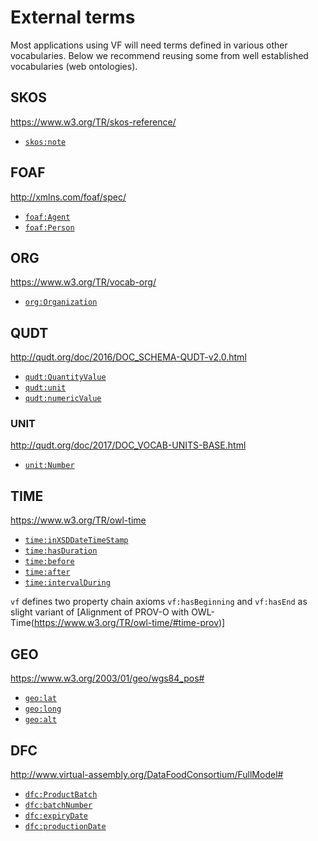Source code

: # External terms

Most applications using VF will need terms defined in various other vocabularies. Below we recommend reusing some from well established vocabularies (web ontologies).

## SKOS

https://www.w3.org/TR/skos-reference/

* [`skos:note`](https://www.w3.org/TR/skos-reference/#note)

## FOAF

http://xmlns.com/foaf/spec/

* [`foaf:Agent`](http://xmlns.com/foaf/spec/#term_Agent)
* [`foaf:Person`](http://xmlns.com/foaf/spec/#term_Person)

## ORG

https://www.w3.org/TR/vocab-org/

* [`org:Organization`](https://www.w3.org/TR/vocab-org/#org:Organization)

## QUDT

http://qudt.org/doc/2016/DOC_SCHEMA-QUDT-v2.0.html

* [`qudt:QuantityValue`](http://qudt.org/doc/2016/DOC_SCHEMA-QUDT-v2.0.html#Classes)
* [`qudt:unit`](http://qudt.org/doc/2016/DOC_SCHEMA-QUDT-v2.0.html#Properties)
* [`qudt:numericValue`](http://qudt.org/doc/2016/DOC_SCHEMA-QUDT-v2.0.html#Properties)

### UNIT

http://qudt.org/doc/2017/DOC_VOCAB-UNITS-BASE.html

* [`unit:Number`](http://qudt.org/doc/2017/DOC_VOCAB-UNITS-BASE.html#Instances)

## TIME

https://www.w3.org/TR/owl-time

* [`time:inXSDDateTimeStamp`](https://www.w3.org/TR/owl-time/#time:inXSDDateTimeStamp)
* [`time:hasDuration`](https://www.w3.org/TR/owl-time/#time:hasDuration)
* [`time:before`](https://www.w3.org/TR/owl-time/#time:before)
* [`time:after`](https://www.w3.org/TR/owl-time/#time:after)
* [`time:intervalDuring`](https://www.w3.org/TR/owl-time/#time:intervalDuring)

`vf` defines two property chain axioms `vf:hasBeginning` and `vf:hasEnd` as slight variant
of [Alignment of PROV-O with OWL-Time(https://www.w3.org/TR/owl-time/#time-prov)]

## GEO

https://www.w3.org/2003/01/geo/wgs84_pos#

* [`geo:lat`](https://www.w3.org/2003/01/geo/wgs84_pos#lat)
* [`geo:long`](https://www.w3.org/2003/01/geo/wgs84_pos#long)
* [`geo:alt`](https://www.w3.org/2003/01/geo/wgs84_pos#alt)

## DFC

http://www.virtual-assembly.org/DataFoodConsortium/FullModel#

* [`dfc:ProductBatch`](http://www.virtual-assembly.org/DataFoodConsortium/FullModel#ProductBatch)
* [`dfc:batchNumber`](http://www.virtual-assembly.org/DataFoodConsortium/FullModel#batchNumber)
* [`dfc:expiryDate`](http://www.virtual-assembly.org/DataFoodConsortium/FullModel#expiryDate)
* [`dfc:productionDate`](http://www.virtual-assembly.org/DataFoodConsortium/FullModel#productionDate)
* * *
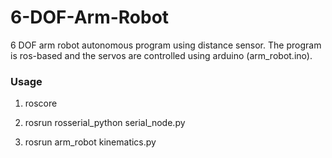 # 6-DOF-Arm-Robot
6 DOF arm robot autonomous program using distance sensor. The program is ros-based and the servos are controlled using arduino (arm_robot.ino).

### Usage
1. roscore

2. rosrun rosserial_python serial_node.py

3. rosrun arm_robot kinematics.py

> **Exercise requirements**: Show all lines above containing "Properties".

> **Completed exercise**:
* [`qudt:unit`](http://qudt.org/doc/2016/DOC_SCHEMA-QUDT-v2.0.html#Properties)
* [`qudt:numericValue`](http://qudt.org/doc/2016/DOC_SCHEMA-QUDT-v2.0.html#Properties)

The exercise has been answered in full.